The report relies on data from a survey, not the decadal national Census that was last conducted in 2011. The 2021 census was postponed because of COVID-19, but the Modi government is yet to announce a timeline for the delayed exercise. Demographers typically consider census data more robust, as the outcome of surveys, with smaller sample sizes, can be dependent on the selection of participants.
“There is no replacement for the census – and nothing can be done for policy without this missing data,” said Aashish Gupta, a demographer and a Marie Skłodowska-Curie Fellow at the University of Oxford. “This is currently having widespread implications from allocations of funds to policy forming – none of the changes in the last 14 years in India have been accounted for.”
The paper, its critics say, overlooks the actual rise in the Hindu population in this period – and how that compares to the Muslim population increase in this period. Between 1951 and 2011, the Muslim population rose from 35.4 million to 172 million. The Hindu population rose from 303 million to 966 million in the same period – a five times greater increase.
All of that undermines the credibility of the paper, said Gupta. “This paper makes a mountain out of molehill,” he said. “It is an exercise in propaganda and politics and should not be seen as scholarly.”
Myth of Muslim population boom
India’s Hindu majoritarian right has long pushed a conspiracy theory, “population jihad”, that suggests that Indian Muslims reproduce faster, with the intent of eventually outnumbering Hindus.
In reality, however, Muslim fertility rates are falling the fastest among all major religious groups in India, according to the government’s own data. The fertility rate – the average number of children a woman gives birth to – among Muslims fell from 4.41 to 2.36 between 1992 and 2021, while it dropped from 3.3 to 1.94 for Hindus.
The report ignores this shift, said Gupta.
Critics of the new government paper say it ends up lending credibility to a debunked narrative. When politicians peddle anti-Muslim conspiracy theories, Mehrotra said, it can be passed off as dog whistles – but a “divisive paper coming under the name of EAC carries credibility”.
“This government is misutilising its resources to seed its political purposes,” said Mehrotra. “For the last 100 years, the Hindu right has been fearmongering about the Muslim population, and this paper contributes to that history without being critical.”
Why the report matters
As the re-election campaign proceeds, Modi has doubled down on his rhetoric against India’s 200 million Muslims, seemingly calling them “infiltrators” and referring to them as “those who produce more children,” though he appeared to distance himself from those comments in one subsequent interview.
The new government report offered renewed fuel for unfounded suggestions from the PM’s party that India’s Hindu majority was under threat.
Amit Malviya, in charge of the BJP national information department, cited the report to post on X that if the country were left to the opposition Congress party, “there would be no country for Hindus”. Another minister from Modi’s cabinet, Smriti Irani, said that the report was “evidence of the damage caused to Hindus” and the Congress’s legacy is of “torture and disrespect to the Hindu community”.

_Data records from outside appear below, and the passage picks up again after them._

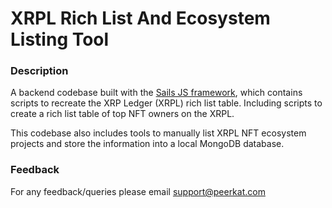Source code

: # XRPL Rich List And Ecosystem Listing Tool


### Description

A backend codebase built with the [Sails JS framework](https://sailsjs.com/), which contains scripts to recreate the XRP Ledger (XRPL) rich list table. Including scripts to create a rich list table of top NFT owners on the XRPL. 

This codebase also includes tools to manually list XRPL NFT ecosystem projects and store the information into a local MongoDB database.


### Feedback

For any feedback/queries please email [support@peerkat.com](mailto:support@peerkat.com)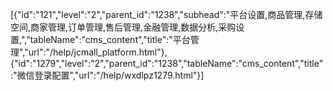 [{"id":"121","level":"2","parent_id":"1238","subhead":"平台设置,商品管理,存储空间,商家管理,订单管理,售后管理,金融管理,数据分析,采购设置,","tableName":"cms_content","title":"平台管理","url":"/help/jcmall_platform.html"},{"id":"1279","level":"2","parent_id":"1238","tableName":"cms_content","title":"微信登录配置","url":"/help/wxdlpz1279.html"}]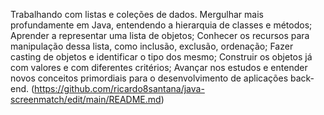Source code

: 
Trabalhando com listas e coleções de dados.
Mergulhar mais profundamente em Java, entendendo a hierarquia de classes e métodos;
Aprender a representar uma lista de objetos;
Conhecer os recursos para manipulação dessa lista, como inclusão, exclusão, ordenação;
Fazer casting de objetos e identificar o tipo dos mesmo;
Construir os objetos já com valores e com diferentes critérios;
Avançar nos estudos e entender novos conceitos primordiais para o desenvolvimento de aplicações back-end.
(https://github.com/ricardo8santana/java-screenmatch/edit/main/README.md)
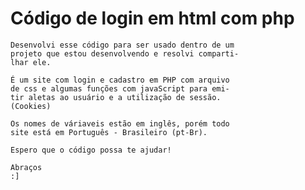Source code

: # Código de login em html com php
 
	Desenvolvi esse código para ser usado dentro de um
	projeto que estou desenvolvendo e resolvi comparti-
	lhar ele.

	É um site com login e cadastro em PHP com arquivo
	de css e algumas funções com javaScript para emi-
	tir aletas ao usuário e a utilização de sessão.
	(Cookies)

	Os nomes de váriaveis estão em inglês, porém todo
	site está em Português - Brasileiro (pt-Br).

	Espero que o código possa te ajudar!

	Abraços 
	:]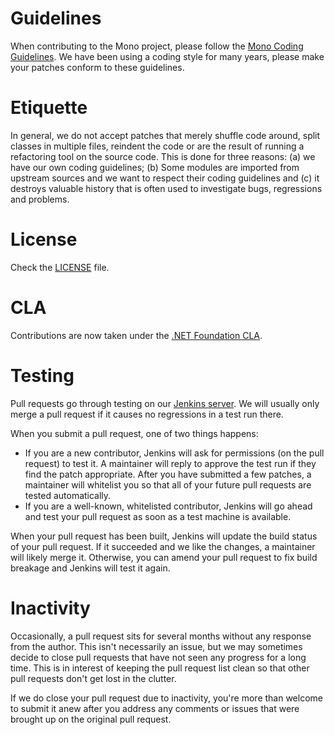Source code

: Guidelines
==========

When contributing to the Mono project, please follow the [Mono Coding
Guidelines][1].  We have been using a coding style for many years,
please make your patches conform to these guidelines.

[1]: http://www.mono-project.com/community/contributing/coding-guidelines/

Etiquette
=========

In general, we do not accept patches that merely shuffle code around,
split classes in multiple files, reindent the code or are the result
of running a refactoring tool on the source code.  This is done for
three reasons: (a) we have our own coding guidelines; (b) Some modules
are imported from upstream sources and we want to respect their coding
guidelines and (c) it destroys valuable history that is often used to
investigate bugs, regressions and problems.

License
=======

Check the [LICENSE](https://github.com/mono/linker/blob/main/LICENSE) file.

CLA
=======

Contributions are now taken under the [.NET Foundation CLA](https://cla.dotnetfoundation.org/).

Testing
=======

Pull requests go through testing on our [Jenkins server][2]. We will
usually only merge a pull request if it causes no regressions in a
test run there.

When you submit a pull request, one of two things happens:

* If you are a new contributor, Jenkins will ask for permissions (on
  the pull request) to test it. A maintainer will reply to approve
  the test run if they find the patch appropriate. After you have
  submitted a few patches, a maintainer will whitelist you so that
  all of your future pull requests are tested automatically.
* If you are a well-known, whitelisted contributor, Jenkins will go
  ahead and test your pull request as soon as a test machine is
  available.

When your pull request has been built, Jenkins will update the build
status of your pull request. If it succeeded and we like the changes,
a maintainer will likely merge it. Otherwise, you can amend your pull
request to fix build breakage and Jenkins will test it again.

[2]: http://jenkins.mono-project.com/

# Inactivity

Occasionally, a pull request sits for several months without any
response from the author. This isn't necessarily an issue, but we may
sometimes decide to close pull requests that have not seen any
progress for a long time. This is in interest of keeping the pull
request list clean so that other pull requests don't get lost in the
clutter.

If we do close your pull request due to inactivity, you're more than
welcome to submit it anew after you address any comments or issues that
were brought up on the original pull request.
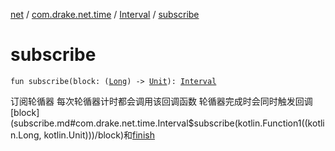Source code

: [net](../../index.md) / [com.drake.net.time](../index.md) / [Interval](index.md) / [subscribe](./subscribe.md)

# subscribe

`fun subscribe(block: (`[`Long`](https://kotlinlang.org/api/latest/jvm/stdlib/kotlin/-long/index.html)`) -> `[`Unit`](https://kotlinlang.org/api/latest/jvm/stdlib/kotlin/-unit/index.html)`): `[`Interval`](index.md)

订阅轮循器
每次轮循器计时都会调用该回调函数
轮循器完成时会同时触发回调[block](subscribe.md#com.drake.net.time.Interval$subscribe(kotlin.Function1((kotlin.Long, kotlin.Unit)))/block)和[finish](finish.md)

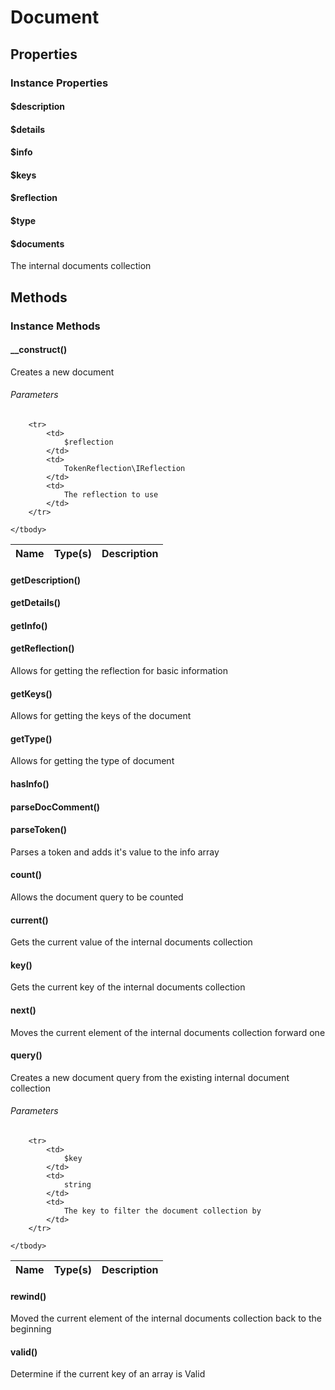 # Document

## Properties
		
### Instance Properties

#### $description
		
#### $details
		
#### $info
		
#### $keys
		
#### $reflection
		
#### $type
		
#### $documents
	
The internal documents collection
		
	

## Methods
		
### Instance Methods

#### __construct()
	
Creates a new document
			
###### Parameters

<table>
	<thead>
		<th>Name</th>
		<th>Type(s)</th>
		<th>Description</th>
	</thead>
	<tbody>
			
		<tr>
			<td>
				$reflection
			</td>
			<td>
				TokenReflection\IReflection
			</td>
			<td>
				The reflection to use
			</td>
		</tr>
			
	</tbody>
</table>

	
#### getDescription()
			
#### getDetails()
			
#### getInfo()
			
#### getReflection()
	
Allows for getting the reflection for basic information
			
#### getKeys()
	
Allows for getting the keys of the document
			
#### getType()
	
Allows for getting the type of document
			
#### hasInfo()
			
#### parseDocComment()
			
#### parseToken()
	
Parses a token and adds it's value to the info array
			
#### count()
	
Allows the document query to be counted
			
#### current()
	
Gets the current value of the internal documents collection
			
#### key()
	
Gets the current key of the internal documents collection
			
#### next()
	
Moves the current element of the internal documents collection forward one
			
#### query()
	
Creates a new document query from the existing internal document collection
			
###### Parameters

<table>
	<thead>
		<th>Name</th>
		<th>Type(s)</th>
		<th>Description</th>
	</thead>
	<tbody>
			
		<tr>
			<td>
				$key
			</td>
			<td>
				string
			</td>
			<td>
				The key to filter the document collection by
			</td>
		</tr>
			
	</tbody>
</table>

	
#### rewind()
	
Moved the current element of the internal documents collection back to the beginning
			
#### valid()
	
Determine if the current key of an array is Valid
			
	

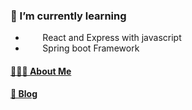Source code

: 
 ### 🌱 I’m currently learning <br>
- &nbsp;&nbsp;&nbsp;&nbsp;&nbsp;&nbsp; React and Express with javascript<br>
- &nbsp;&nbsp;&nbsp;&nbsp;&nbsp;&nbsp; Spring boot Framework

#### [👩🏻‍💻 About Me](https://www.notion.so/Hyun-Juhui-8fb92993624e4907932501df82ae900c)
#### [📝 Blog](https://velog.io/@ju_h2) 
<!--
**Hyun-juhee/Hyun-juhee** is a ✨ _special_ ✨ repository because its `README.md` (this file) appears on your GitHub profile.

Here are some ideas to get you started:

- 🔭 I’m currently working on ...
- 🌱 I’m currently learning ...
- 👯 I’m looking to collaborate on ...
- 🤔 I’m looking for help with ...
- 💬 Ask me about ...

- ⚡ Fun fact: ...
-->
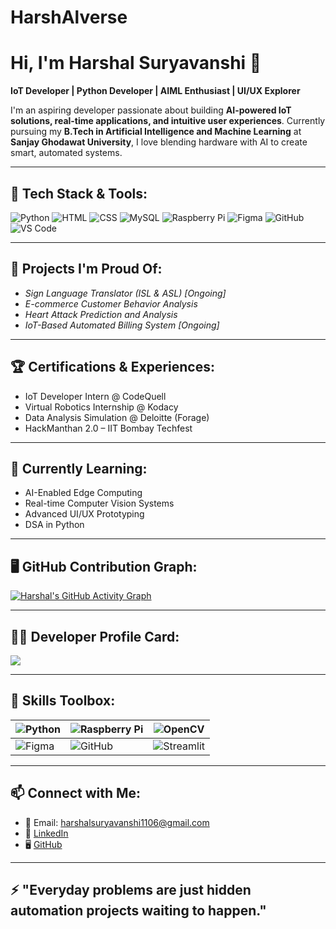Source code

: # HarshAlverse

# Hi, I'm Harshal Suryavanshi 👋

**IoT Developer | Python Developer | AIML Enthusiast | UI/UX Explorer**

I'm an aspiring developer passionate about building **AI-powered IoT solutions, real-time applications, and intuitive user experiences**. Currently pursuing my **B.Tech in Artificial Intelligence and Machine Learning** at **Sanjay Ghodawat University**, I love blending hardware with AI to create smart, automated systems.

---

## 🚀 Tech Stack & Tools:
![Python](https://img.shields.io/badge/Python-3670A0?style=for-the-badge&logo=python&logoColor=white)
![HTML](https://img.shields.io/badge/HTML-E34F26?style=for-the-badge&logo=html5&logoColor=white)
![CSS](https://img.shields.io/badge/CSS-1572B6?style=for-the-badge&logo=css3&logoColor=white)
![MySQL](https://img.shields.io/badge/MySQL-00000F?style=for-the-badge&logo=mysql&logoColor=white)
![Raspberry Pi](https://img.shields.io/badge/Raspberry%20Pi-C51A4A?style=for-the-badge&logo=raspberrypi&logoColor=white)
![Figma](https://img.shields.io/badge/Figma-F24E1E?style=for-the-badge&logo=figma&logoColor=white)
![GitHub](https://img.shields.io/badge/GitHub-181717?style=for-the-badge&logo=github&logoColor=white)
![VS Code](https://img.shields.io/badge/VS%20Code-007ACC?style=for-the-badge&logo=visual-studio-code&logoColor=white)

---

## 🔧 Projects I'm Proud Of:
- *Sign Language Translator (ISL & ASL) [Ongoing]*
- *E-commerce Customer Behavior Analysis*
- *Heart Attack Prediction and Analysis*
- *IoT-Based Automated Billing System [Ongoing]*

---

## 🏆 Certifications & Experiences:
- IoT Developer Intern @ CodeQuell
- Virtual Robotics Internship @ Kodacy
- Data Analysis Simulation @ Deloitte (Forage)
- HackManthan 2.0 – IIT Bombay Techfest

---

## 🌱 Currently Learning:
- AI-Enabled Edge Computing
- Real-time Computer Vision Systems
- Advanced UI/UX Prototyping
- DSA in Python

---

## 🖥 GitHub Contribution Graph:
[![Harshal's GitHub Activity Graph](https://github-readme-activity-graph.vercel.app/graph?username=HarshAIverse&theme=react-dark&area=true&hide_border=true)](https://github.com/HarshAIverse)

---

## 👨‍💻 Developer Profile Card:
<a href="https://github.com/HarshAIverse">
  <img src="https://github-profile-summary-cards.vercel.app/api/cards/profile-details?username=HarshAIverse&theme=github_dark" />
</a>

---

## 🧰 Skills Toolbox:
| ![Python](https://img.shields.io/badge/-Python-black?style=flat-square&logo=python) | ![Raspberry Pi](https://img.shields.io/badge/-RaspberryPi-C51A4A?style=flat-square&logo=raspberrypi) | ![OpenCV](https://img.shields.io/badge/-OpenCV-5C3EE8?style=flat-square&logo=opencv) |
|---|---|---|
| ![Figma](https://img.shields.io/badge/-Figma-black?style=flat-square&logo=figma) | ![GitHub](https://img.shields.io/badge/-GitHub-181717?style=flat-square&logo=github) | ![Streamlit](https://img.shields.io/badge/-Streamlit-FF4B4B?style=flat-square&logo=streamlit) |

---

## 📫 Connect with Me:
- 📧 Email: harshalsuryavanshi1106@gmail.com
- 💼 [LinkedIn](http://www.linkedin.com/in/harshal-suryavanshi-developer)
- 🖥 [GitHub](https://github.com/HarshAIverse)

---

## ⚡ "Everyday problems are just hidden automation projects waiting to happen."
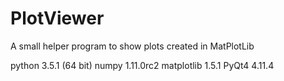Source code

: # PlotViewer
A small helper program to show plots created in MatPlotLib

python 3.5.1 (64 bit)
numpy 1.11.0rc2
matplotlib 1.5.1
PyQt4 4.11.4
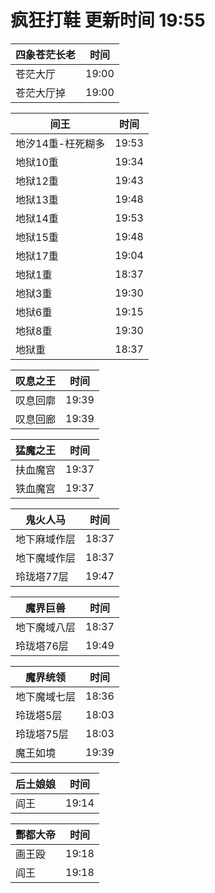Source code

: # 疯狂打鞋 更新时间 19:55

| 四象苍茫长老   | 时间    |
|--------|-------|
| 苍茫大厅 | 19:00 |
| 苍茫大厅掉 | 19:00 |

| 间王   | 时间    |
|--------|-------|
| 地汐14重-枉死糊多 | 19:53 |
| 地狱10重 | 19:34 |
| 地狱12重 | 19:43 |
| 地狱13重 | 19:48 |
| 地狱14重 | 19:53 |
| 地狱15重 | 19:48 |
| 地狱17重 | 19:04 |
| 地狱1重 | 18:37 |
| 地狱3重 | 19:30 |
| 地狱6重 | 19:15 |
| 地狱8重 | 19:30 |
| 地狱重 | 18:37 |

| 叹息之王   | 时间    |
|--------|-------|
| 叹息回廓 | 19:39 |
| 叹息回廊 | 19:39 |

| 猛魔之王   | 时间    |
|--------|-------|
| 扶血魔宫 | 19:37 |
| 铁血魔宫 | 19:37 |

| 鬼火人马   | 时间    |
|--------|-------|
| 地下麻域作层 | 18:37 |
| 地下魔域作层 | 18:37 |
| 玲珑塔77层 | 19:47 |

| 魔界巨兽   | 时间    |
|--------|-------|
| 地下魔域八层 | 18:37 |
| 玲珑塔76层 | 19:49 |

| 魔界统领   | 时间    |
|--------|-------|
| 地下魔域七层 | 18:36 |
| 玲珑塔5层 | 18:03 |
| 玲珑塔75层 | 18:03 |
| 魔王如境 | 19:39 |

| 后土娘娘   | 时间    |
|--------|-------|
| 阎王 | 19:14 |

| 酆都大帝   | 时间    |
|--------|-------|
| 画王殴 | 19:18 |
| 阎王 | 19:18 |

The new EAC paper “plays on the fears that are used to demonise India’s minority communities,” said Gupta. “In some sense, it is a strategic exercise – doing it for propaganda.”As some sections of the Indian media amplified the conclusions of the report, the Population Foundation of India, an independent think tank, expressed concerns, accusing them of “spreading alarm regarding the growth of the Muslim population”, calling the interpretations “not only inaccurate but also misleading and baseless”.